→ **Directions for this task**
Transcribe the data as written, minus images.

[Dataset excerpts]

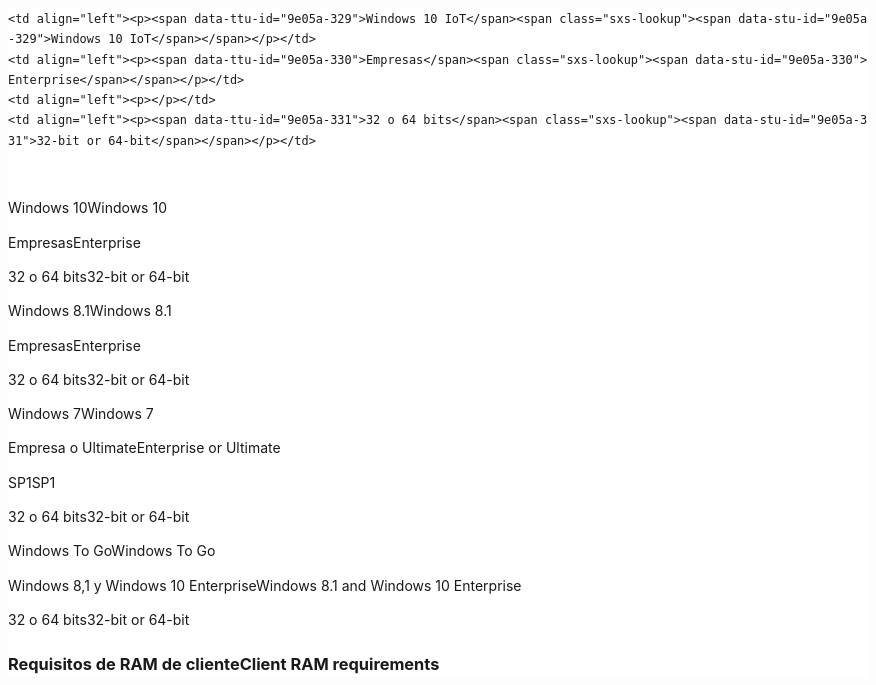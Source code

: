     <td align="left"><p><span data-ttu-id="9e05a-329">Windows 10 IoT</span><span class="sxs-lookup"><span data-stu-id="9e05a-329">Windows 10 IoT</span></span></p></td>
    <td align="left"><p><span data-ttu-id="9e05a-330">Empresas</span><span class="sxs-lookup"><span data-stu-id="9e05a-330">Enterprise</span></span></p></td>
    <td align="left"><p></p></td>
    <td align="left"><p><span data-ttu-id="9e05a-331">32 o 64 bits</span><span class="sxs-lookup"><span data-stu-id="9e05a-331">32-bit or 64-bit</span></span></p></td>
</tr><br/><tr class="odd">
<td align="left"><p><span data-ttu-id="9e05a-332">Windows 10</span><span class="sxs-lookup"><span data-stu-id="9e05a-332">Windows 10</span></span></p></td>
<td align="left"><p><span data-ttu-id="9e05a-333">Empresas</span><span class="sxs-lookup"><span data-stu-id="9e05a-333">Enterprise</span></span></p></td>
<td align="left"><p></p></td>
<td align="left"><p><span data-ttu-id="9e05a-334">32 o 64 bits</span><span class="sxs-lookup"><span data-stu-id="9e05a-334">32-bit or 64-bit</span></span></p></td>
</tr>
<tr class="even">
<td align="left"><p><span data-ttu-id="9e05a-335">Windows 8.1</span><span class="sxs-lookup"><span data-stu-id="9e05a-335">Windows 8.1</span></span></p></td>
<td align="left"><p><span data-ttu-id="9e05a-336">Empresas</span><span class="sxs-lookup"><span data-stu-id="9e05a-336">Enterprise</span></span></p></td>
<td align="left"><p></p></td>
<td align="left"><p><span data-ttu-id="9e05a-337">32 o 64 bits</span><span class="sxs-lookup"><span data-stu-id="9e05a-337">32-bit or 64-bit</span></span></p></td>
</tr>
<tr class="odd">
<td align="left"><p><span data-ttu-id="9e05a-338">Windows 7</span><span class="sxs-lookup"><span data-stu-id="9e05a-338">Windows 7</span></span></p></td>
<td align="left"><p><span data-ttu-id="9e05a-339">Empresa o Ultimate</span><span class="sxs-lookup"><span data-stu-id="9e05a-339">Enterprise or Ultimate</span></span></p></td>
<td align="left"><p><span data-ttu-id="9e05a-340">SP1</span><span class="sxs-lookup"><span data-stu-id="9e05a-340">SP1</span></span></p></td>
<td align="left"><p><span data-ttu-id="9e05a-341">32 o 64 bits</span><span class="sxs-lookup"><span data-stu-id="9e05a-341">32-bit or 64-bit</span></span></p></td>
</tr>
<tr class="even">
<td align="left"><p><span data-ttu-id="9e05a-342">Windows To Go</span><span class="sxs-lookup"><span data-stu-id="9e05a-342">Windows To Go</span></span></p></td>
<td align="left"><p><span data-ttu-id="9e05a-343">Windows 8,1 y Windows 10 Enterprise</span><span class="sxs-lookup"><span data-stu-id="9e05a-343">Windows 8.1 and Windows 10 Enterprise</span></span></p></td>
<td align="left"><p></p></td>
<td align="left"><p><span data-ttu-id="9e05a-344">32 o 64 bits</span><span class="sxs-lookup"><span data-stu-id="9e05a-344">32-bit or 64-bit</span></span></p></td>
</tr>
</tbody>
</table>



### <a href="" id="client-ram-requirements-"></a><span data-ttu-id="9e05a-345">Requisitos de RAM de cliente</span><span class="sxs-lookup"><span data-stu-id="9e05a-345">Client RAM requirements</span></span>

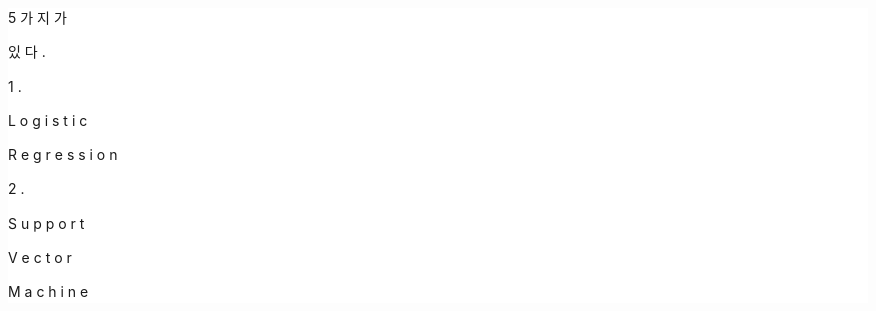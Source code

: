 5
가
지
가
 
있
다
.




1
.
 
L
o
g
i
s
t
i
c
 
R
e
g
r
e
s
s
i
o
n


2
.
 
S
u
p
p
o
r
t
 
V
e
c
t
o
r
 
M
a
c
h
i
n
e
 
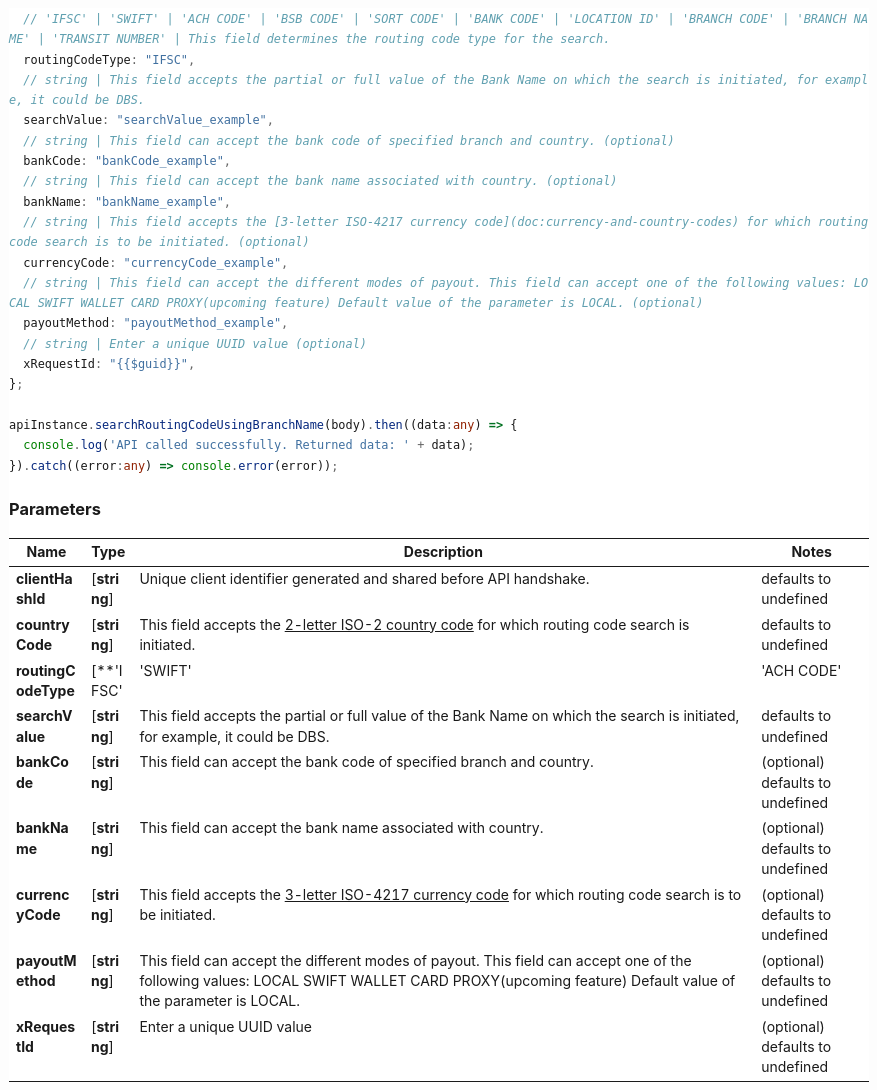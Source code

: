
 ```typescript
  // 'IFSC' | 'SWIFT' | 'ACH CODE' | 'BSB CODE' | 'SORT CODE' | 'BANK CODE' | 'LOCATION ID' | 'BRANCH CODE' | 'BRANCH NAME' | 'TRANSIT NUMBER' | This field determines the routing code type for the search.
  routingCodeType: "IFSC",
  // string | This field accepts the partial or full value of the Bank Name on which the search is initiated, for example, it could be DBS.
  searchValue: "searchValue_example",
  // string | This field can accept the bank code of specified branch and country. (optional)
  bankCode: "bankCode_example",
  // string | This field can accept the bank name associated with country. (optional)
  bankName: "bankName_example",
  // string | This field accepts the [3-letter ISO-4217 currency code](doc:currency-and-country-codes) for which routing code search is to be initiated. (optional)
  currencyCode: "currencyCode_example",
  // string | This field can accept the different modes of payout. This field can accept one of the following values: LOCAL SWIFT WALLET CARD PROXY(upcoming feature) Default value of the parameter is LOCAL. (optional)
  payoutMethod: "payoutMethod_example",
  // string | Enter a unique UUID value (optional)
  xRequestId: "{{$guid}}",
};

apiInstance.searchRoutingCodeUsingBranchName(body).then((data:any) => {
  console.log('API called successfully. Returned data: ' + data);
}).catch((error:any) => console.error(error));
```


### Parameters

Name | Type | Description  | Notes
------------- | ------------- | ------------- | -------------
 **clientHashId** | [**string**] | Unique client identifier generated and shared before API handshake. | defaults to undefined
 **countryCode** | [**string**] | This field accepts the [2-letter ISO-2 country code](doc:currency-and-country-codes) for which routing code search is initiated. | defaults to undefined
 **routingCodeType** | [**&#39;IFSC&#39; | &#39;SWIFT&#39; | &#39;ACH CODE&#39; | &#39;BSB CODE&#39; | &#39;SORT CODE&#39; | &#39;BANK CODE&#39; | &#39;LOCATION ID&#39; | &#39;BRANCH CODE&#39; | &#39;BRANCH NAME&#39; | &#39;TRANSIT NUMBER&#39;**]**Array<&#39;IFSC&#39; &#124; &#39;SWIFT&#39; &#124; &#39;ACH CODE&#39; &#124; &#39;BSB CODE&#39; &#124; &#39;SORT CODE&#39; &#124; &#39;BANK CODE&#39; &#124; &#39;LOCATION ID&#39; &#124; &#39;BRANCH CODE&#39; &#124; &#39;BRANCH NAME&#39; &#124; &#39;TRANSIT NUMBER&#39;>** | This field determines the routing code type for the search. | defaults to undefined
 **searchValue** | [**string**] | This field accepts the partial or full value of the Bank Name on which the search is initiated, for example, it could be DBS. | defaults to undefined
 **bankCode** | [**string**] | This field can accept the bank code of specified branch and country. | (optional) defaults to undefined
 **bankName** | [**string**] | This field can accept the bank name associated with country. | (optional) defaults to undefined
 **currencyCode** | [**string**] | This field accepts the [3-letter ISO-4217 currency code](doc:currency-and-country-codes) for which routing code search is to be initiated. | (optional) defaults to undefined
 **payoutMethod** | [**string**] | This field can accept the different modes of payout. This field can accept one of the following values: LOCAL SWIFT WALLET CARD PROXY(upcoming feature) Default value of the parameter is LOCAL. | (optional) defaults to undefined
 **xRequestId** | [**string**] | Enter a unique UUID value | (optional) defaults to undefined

[/Dataset excerpts]

→ **Answer for this exercise**
Source code

:     <td align="left"><p><span data-ttu-id="9e05a-329">Windows 10 IoT</span><span class="sxs-lookup"><span data-stu-id="9e05a-329">Windows 10 IoT</span></span></p></td>
    <td align="left"><p><span data-ttu-id="9e05a-330">Empresas</span><span class="sxs-lookup"><span data-stu-id="9e05a-330">Enterprise</span></span></p></td>
    <td align="left"><p></p></td>
    <td align="left"><p><span data-ttu-id="9e05a-331">32 o 64 bits</span><span class="sxs-lookup"><span data-stu-id="9e05a-331">32-bit or 64-bit</span></span></p></td>
</tr><br/><tr class="odd">
<td align="left"><p><span data-ttu-id="9e05a-332">Windows 10</span><span class="sxs-lookup"><span data-stu-id="9e05a-332">Windows 10</span></span></p></td>
<td align="left"><p><span data-ttu-id="9e05a-333">Empresas</span><span class="sxs-lookup"><span data-stu-id="9e05a-333">Enterprise</span></span></p></td>
<td align="left"><p></p></td>
<td align="left"><p><span data-ttu-id="9e05a-334">32 o 64 bits</span><span class="sxs-lookup"><span data-stu-id="9e05a-334">32-bit or 64-bit</span></span></p></td>
</tr>
<tr class="even">
<td align="left"><p><span data-ttu-id="9e05a-335">Windows 8.1</span><span class="sxs-lookup"><span data-stu-id="9e05a-335">Windows 8.1</span></span></p></td>
<td align="left"><p><span data-ttu-id="9e05a-336">Empresas</span><span class="sxs-lookup"><span data-stu-id="9e05a-336">Enterprise</span></span></p></td>
<td align="left"><p></p></td>
<td align="left"><p><span data-ttu-id="9e05a-337">32 o 64 bits</span><span class="sxs-lookup"><span data-stu-id="9e05a-337">32-bit or 64-bit</span></span></p></td>
</tr>
<tr class="odd">
<td align="left"><p><span data-ttu-id="9e05a-338">Windows 7</span><span class="sxs-lookup"><span data-stu-id="9e05a-338">Windows 7</span></span></p></td>
<td align="left"><p><span data-ttu-id="9e05a-339">Empresa o Ultimate</span><span class="sxs-lookup"><span data-stu-id="9e05a-339">Enterprise or Ultimate</span></span></p></td>
<td align="left"><p><span data-ttu-id="9e05a-340">SP1</span><span class="sxs-lookup"><span data-stu-id="9e05a-340">SP1</span></span></p></td>
<td align="left"><p><span data-ttu-id="9e05a-341">32 o 64 bits</span><span class="sxs-lookup"><span data-stu-id="9e05a-341">32-bit or 64-bit</span></span></p></td>
</tr>
<tr class="even">
<td align="left"><p><span data-ttu-id="9e05a-342">Windows To Go</span><span class="sxs-lookup"><span data-stu-id="9e05a-342">Windows To Go</span></span></p></td>
<td align="left"><p><span data-ttu-id="9e05a-343">Windows 8,1 y Windows 10 Enterprise</span><span class="sxs-lookup"><span data-stu-id="9e05a-343">Windows 8.1 and Windows 10 Enterprise</span></span></p></td>
<td align="left"><p></p></td>
<td align="left"><p><span data-ttu-id="9e05a-344">32 o 64 bits</span><span class="sxs-lookup"><span data-stu-id="9e05a-344">32-bit or 64-bit</span></span></p></td>
</tr>
</tbody>
</table>



### <a href="" id="client-ram-requirements-"></a><span data-ttu-id="9e05a-345">Requisitos de RAM de cliente</span><span class="sxs-lookup"><span data-stu-id="9e05a-345">Client RAM requirements</span></span>

Source code

: 5
가
지
가
 
있
다
.




1
.
 
L
o
g
i
s
t
i
c
 
R
e
g
r
e
s
s
i
o
n


2
.
 
S
u
p
p
o
r
t
 
V
e
c
t
o
r
 
M
a
c
h
i
n
e
 
Source code

:
 ```typescript
  // 'IFSC' | 'SWIFT' | 'ACH CODE' | 'BSB CODE' | 'SORT CODE' | 'BANK CODE' | 'LOCATION ID' | 'BRANCH CODE' | 'BRANCH NAME' | 'TRANSIT NUMBER' | This field determines the routing code type for the search.
  routingCodeType: "IFSC",
  // string | This field accepts the partial or full value of the Bank Name on which the search is initiated, for example, it could be DBS.
  searchValue: "searchValue_example",
  // string | This field can accept the bank code of specified branch and country. (optional)
  bankCode: "bankCode_example",
  // string | This field can accept the bank name associated with country. (optional)
  bankName: "bankName_example",
  // string | This field accepts the [3-letter ISO-4217 currency code](doc:currency-and-country-codes) for which routing code search is to be initiated. (optional)
  currencyCode: "currencyCode_example",
  // string | This field can accept the different modes of payout. This field can accept one of the following values: LOCAL SWIFT WALLET CARD PROXY(upcoming feature) Default value of the parameter is LOCAL. (optional)
  payoutMethod: "payoutMethod_example",
  // string | Enter a unique UUID value (optional)
  xRequestId: "{{$guid}}",
};

apiInstance.searchRoutingCodeUsingBranchName(body).then((data:any) => {
  console.log('API called successfully. Returned data: ' + data);
}).catch((error:any) => console.error(error));
```


### Parameters

Name | Type | Description  | Notes
------------- | ------------- | ------------- | -------------
 **clientHashId** | [**string**] | Unique client identifier generated and shared before API handshake. | defaults to undefined
 **countryCode** | [**string**] | This field accepts the [2-letter ISO-2 country code](doc:currency-and-country-codes) for which routing code search is initiated. | defaults to undefined
 **routingCodeType** | [**&#39;IFSC&#39; | &#39;SWIFT&#39; | &#39;ACH CODE&#39; | &#39;BSB CODE&#39; | &#39;SORT CODE&#39; | &#39;BANK CODE&#39; | &#39;LOCATION ID&#39; | &#39;BRANCH CODE&#39; | &#39;BRANCH NAME&#39; | &#39;TRANSIT NUMBER&#39;**]**Array<&#39;IFSC&#39; &#124; &#39;SWIFT&#39; &#124; &#39;ACH CODE&#39; &#124; &#39;BSB CODE&#39; &#124; &#39;SORT CODE&#39; &#124; &#39;BANK CODE&#39; &#124; &#39;LOCATION ID&#39; &#124; &#39;BRANCH CODE&#39; &#124; &#39;BRANCH NAME&#39; &#124; &#39;TRANSIT NUMBER&#39;>** | This field determines the routing code type for the search. | defaults to undefined
 **searchValue** | [**string**] | This field accepts the partial or full value of the Bank Name on which the search is initiated, for example, it could be DBS. | defaults to undefined
 **bankCode** | [**string**] | This field can accept the bank code of specified branch and country. | (optional) defaults to undefined
 **bankName** | [**string**] | This field can accept the bank name associated with country. | (optional) defaults to undefined
 **currencyCode** | [**string**] | This field accepts the [3-letter ISO-4217 currency code](doc:currency-and-country-codes) for which routing code search is to be initiated. | (optional) defaults to undefined
 **payoutMethod** | [**string**] | This field can accept the different modes of payout. This field can accept one of the following values: LOCAL SWIFT WALLET CARD PROXY(upcoming feature) Default value of the parameter is LOCAL. | (optional) defaults to undefined
 **xRequestId** | [**string**] | Enter a unique UUID value | (optional) defaults to undefined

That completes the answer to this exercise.